Flávio Dino: De fato, é um contraste muito nítido entre o caminho que nós acreditamos e aquele que infelizmente tem sido praticado nesses anos mais recentes no Brasil. Nós consideramos que o principal problema da nossa nação é a profunda desigualdade social e temos a clareza de que só é possível superá-la mediante investimentos consistentes, sérios e continuados na temática da educação, da ciência e da tecnologia. É a política que consegue cuidar do hoje e prospectar o amanhã mais justo.
Baseados nisso, nós temos travado várias batalhas simultaneamente. É claro que nós partimos de indicadores educacionais historicamente baixos no nosso estado. Nós tivemos um êxito significativo no que se refere ao Índice de Desenvolvimento da Educação Básica (Ideb) – índice que mensura a qualidade das escolas públicas estaduais –, com um crescimento quase de 30% em um período relativamente curto nesse primeiro mandato.
Nós vamos continuar essa trajetória de crescimento e temos trabalhado para isso mediante políticas de correção de deficiências infraestruturais nas escolas – reformas, reconstruções, construções de prédios. A essa altura, já passamos de 850 inaugurações na área educacional, de escolas que foram construídas ou transformadas mediante investimentos públicos, alavancados por um fundo, que é o fundo Escola Digna.

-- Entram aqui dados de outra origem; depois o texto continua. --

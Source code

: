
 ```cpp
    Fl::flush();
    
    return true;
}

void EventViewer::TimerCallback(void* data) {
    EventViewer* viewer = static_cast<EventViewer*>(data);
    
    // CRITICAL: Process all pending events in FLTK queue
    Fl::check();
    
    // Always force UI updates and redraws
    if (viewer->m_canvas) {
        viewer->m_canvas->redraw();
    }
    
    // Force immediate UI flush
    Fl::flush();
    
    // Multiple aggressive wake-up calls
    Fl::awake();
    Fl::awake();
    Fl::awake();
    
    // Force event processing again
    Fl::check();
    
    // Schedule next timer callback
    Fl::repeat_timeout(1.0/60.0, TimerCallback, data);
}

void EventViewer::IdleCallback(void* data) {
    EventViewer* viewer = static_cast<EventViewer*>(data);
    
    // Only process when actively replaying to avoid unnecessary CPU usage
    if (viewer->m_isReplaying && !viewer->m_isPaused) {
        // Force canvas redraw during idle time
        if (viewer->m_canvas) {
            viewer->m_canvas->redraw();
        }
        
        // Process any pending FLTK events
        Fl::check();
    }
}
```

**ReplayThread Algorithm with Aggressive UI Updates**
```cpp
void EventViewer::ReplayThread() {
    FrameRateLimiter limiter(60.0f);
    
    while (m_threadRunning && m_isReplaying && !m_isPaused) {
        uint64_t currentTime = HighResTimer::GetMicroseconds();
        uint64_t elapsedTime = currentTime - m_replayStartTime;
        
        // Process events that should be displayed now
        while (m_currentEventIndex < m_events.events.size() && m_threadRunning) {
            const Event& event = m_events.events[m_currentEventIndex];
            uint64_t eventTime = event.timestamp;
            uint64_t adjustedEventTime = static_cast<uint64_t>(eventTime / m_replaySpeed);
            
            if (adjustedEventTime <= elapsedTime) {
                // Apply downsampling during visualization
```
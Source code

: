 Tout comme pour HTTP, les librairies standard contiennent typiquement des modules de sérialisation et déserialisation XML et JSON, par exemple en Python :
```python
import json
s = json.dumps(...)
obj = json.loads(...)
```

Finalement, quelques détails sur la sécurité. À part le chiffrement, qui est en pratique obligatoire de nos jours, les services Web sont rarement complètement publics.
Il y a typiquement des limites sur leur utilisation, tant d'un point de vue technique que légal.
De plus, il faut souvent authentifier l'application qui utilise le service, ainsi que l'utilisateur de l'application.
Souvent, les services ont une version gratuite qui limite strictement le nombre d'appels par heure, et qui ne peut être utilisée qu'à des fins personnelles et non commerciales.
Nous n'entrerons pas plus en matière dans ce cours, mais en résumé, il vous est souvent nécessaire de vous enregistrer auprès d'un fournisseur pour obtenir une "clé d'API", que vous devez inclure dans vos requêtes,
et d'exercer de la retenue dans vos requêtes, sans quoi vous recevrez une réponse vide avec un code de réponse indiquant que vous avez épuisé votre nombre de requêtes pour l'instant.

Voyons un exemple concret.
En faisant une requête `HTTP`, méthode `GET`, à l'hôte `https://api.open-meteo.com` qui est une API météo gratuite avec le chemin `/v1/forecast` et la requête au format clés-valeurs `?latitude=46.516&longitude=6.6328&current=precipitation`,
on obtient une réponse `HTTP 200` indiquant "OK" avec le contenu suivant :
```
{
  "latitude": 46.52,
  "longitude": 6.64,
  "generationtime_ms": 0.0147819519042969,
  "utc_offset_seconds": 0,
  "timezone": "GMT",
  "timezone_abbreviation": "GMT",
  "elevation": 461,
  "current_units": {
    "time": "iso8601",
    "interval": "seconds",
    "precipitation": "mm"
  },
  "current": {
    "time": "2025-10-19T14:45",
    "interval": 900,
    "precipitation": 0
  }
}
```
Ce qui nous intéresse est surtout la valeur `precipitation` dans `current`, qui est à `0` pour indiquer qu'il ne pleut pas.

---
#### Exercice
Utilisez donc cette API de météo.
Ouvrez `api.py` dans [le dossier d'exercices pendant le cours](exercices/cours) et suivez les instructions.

Ao mesmo tempo, apostamos na valorização dos docentes. Nós estamos completando um período bastante longo e inédito em que não há greve de professores, exatamente porque nós temos permanentemente dialogado, negociado e consolidado conquistas, hoje expressas no reconhecimento geral de que nós praticamos o salário mais alto para os professores, de 40 horas e de 20 horas no país – mais de duas vezes e meia o valor do piso nacional. Isso é porque acreditamos que os docentes são fundamentais para que possamos qualificar e aprimorar a educação como nós desejamos.
A bandeira do projeto Escola Sem Partido é profundamente ideológica
Temos um conjunto de programas de bolsas de pós-graduação, dobramos o número de bolsas, ampliamos o número de vagas nas universidades estaduais em mais de 40%, temos apoio aos municípios com o programa Pacto Estadual pela Aprendizagem. É um cardápio bastante amplo que, somado, espelha essa prioridade verdadeira, não apenas retórica, que nós conferimos à temática da educação. É a forma prática que nós temos de contrastar com essa visão puramente fiscalista, às vezes hostil à educação, que em alguns setores da política brasileira está instaurada.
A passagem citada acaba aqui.